▶ To do: The answer must be every line from the listing that holds the string "allow".

▶ Provided records:
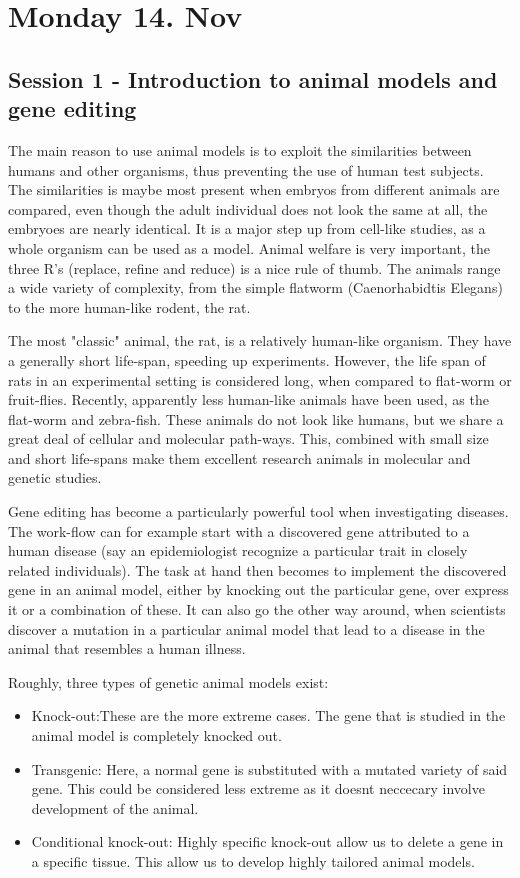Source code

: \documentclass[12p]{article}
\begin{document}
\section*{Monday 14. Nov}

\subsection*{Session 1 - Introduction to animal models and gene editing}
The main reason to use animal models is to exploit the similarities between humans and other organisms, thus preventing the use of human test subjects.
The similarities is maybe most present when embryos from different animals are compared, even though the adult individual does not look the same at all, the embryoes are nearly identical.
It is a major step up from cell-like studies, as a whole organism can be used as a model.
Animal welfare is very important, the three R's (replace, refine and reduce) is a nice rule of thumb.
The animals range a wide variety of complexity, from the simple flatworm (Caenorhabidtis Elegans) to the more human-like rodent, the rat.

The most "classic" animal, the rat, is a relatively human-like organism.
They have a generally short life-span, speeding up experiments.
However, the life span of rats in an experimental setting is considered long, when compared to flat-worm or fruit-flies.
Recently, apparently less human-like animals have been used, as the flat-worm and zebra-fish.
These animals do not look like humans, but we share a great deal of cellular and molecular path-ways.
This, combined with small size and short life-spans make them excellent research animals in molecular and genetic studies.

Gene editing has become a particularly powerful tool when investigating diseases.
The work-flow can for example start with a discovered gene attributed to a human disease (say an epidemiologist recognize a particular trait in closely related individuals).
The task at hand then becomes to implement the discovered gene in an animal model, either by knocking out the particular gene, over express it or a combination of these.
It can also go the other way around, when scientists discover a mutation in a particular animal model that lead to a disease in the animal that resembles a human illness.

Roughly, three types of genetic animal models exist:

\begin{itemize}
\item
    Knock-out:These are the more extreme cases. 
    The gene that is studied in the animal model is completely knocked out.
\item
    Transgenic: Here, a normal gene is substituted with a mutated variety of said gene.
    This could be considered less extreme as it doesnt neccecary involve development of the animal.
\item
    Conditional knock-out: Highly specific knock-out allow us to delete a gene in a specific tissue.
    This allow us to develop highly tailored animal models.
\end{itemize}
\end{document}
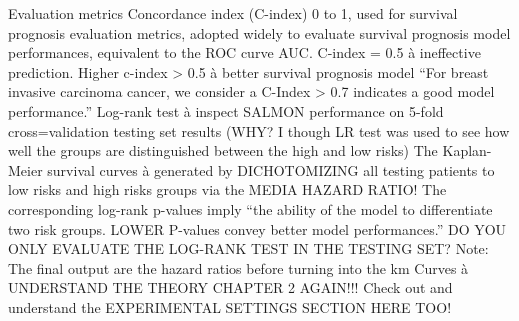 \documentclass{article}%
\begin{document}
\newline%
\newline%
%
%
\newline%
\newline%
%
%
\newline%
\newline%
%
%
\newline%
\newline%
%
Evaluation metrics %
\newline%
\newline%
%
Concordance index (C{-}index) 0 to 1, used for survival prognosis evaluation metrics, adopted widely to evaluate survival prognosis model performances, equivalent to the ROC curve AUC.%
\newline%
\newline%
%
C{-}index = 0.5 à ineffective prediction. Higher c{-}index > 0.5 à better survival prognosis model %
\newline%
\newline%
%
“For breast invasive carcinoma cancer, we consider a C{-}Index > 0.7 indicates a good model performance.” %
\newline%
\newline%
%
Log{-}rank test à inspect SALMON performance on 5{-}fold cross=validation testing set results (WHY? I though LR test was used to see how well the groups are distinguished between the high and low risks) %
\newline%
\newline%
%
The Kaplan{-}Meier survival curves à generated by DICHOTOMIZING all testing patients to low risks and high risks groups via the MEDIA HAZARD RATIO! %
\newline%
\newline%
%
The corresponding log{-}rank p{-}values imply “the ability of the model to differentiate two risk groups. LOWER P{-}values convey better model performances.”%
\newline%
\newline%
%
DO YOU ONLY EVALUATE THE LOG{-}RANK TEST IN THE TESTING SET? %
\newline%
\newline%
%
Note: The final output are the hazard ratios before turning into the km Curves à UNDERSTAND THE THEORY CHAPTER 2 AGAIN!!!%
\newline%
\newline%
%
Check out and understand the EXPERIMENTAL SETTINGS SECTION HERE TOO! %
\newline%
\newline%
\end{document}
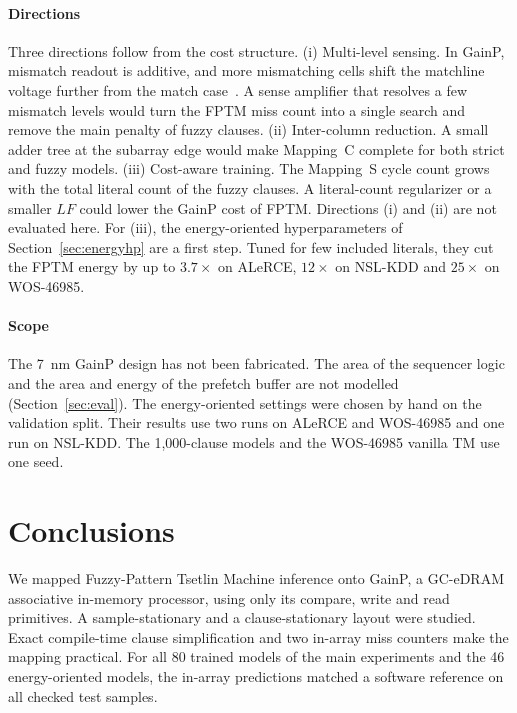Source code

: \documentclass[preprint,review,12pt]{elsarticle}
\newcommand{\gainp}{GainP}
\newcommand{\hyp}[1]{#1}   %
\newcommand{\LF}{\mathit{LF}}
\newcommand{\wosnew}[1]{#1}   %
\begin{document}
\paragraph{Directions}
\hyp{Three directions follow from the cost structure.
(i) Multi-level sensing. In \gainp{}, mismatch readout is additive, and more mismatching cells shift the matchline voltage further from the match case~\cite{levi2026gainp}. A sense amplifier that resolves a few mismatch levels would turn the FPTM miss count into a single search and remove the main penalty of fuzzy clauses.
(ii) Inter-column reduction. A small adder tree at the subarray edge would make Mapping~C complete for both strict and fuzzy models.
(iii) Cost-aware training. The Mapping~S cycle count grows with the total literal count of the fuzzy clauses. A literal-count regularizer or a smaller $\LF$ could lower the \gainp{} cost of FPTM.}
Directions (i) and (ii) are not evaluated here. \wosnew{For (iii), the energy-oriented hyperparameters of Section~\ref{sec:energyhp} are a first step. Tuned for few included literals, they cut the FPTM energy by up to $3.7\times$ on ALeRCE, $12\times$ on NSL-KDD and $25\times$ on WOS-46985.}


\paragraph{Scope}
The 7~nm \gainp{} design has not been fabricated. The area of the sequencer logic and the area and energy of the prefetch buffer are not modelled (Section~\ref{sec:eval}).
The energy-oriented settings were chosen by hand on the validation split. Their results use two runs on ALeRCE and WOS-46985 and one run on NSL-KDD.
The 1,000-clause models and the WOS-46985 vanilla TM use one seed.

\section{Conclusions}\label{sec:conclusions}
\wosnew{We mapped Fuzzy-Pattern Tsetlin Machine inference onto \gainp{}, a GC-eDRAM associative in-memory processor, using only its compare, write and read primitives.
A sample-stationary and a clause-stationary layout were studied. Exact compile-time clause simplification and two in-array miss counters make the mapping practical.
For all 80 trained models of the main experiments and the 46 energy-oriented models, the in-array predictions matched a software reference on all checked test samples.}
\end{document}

...

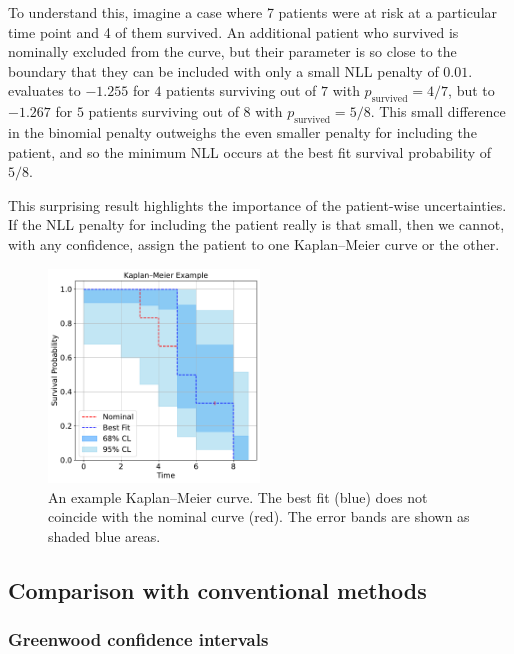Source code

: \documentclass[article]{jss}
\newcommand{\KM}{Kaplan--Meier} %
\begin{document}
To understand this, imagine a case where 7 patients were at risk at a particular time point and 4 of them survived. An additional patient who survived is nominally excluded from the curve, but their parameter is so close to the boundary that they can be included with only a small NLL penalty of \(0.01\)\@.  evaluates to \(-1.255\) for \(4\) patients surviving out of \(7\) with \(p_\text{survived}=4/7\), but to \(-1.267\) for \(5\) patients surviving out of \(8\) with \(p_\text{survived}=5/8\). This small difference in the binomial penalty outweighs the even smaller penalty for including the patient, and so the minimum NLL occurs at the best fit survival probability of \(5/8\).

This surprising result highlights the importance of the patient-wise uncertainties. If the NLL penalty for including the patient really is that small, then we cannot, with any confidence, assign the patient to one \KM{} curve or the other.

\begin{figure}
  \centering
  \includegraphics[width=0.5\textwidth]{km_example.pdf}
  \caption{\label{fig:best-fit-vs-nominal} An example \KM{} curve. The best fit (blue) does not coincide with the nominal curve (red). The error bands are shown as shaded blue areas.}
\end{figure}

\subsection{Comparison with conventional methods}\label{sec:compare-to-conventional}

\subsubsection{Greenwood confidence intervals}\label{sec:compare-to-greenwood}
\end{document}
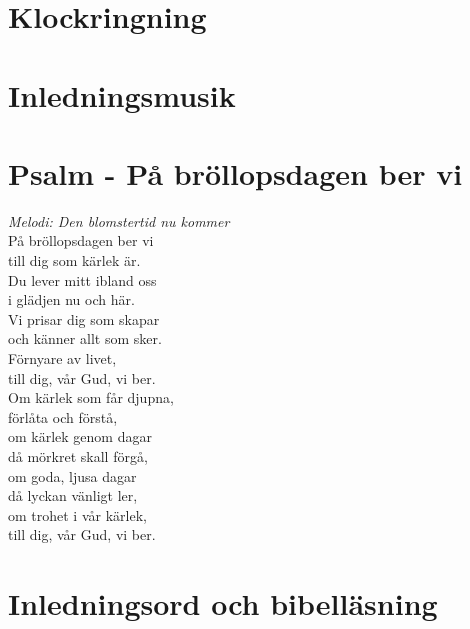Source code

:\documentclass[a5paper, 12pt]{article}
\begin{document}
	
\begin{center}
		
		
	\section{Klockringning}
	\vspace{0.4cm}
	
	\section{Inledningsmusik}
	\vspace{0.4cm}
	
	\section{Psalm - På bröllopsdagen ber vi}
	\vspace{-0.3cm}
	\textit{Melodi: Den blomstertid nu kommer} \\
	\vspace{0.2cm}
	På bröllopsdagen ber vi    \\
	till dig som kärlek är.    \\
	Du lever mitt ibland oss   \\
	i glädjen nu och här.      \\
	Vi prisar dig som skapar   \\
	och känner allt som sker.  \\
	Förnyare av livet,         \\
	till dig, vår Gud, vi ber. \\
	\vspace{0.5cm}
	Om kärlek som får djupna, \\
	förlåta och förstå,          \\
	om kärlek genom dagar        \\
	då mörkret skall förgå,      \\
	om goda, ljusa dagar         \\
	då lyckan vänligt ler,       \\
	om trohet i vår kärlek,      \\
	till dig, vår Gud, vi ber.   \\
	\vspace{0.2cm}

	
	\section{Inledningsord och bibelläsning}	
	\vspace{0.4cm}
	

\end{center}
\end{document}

* * *

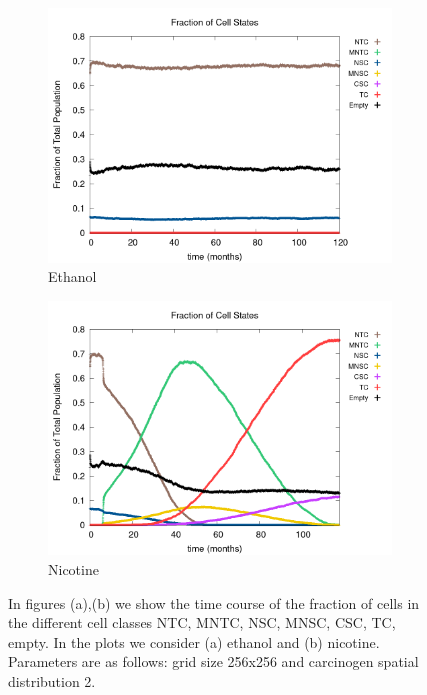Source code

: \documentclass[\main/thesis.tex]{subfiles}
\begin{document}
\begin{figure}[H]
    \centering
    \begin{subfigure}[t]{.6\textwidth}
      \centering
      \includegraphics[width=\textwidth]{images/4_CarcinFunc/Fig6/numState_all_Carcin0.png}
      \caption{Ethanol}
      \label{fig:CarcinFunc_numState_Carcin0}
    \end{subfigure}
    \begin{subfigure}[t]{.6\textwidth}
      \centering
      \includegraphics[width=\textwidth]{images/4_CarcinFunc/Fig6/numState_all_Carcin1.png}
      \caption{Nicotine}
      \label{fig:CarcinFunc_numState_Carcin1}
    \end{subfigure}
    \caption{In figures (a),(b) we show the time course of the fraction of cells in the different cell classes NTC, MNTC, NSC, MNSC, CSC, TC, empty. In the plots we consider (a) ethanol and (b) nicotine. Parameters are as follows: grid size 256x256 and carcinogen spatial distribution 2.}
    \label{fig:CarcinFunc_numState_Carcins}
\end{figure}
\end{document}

▶ The completed task:
    Conditional knock-out: Highly specific knock-out allow us to delete a gene in a specific tissue.
    This allow us to develop highly tailored animal models.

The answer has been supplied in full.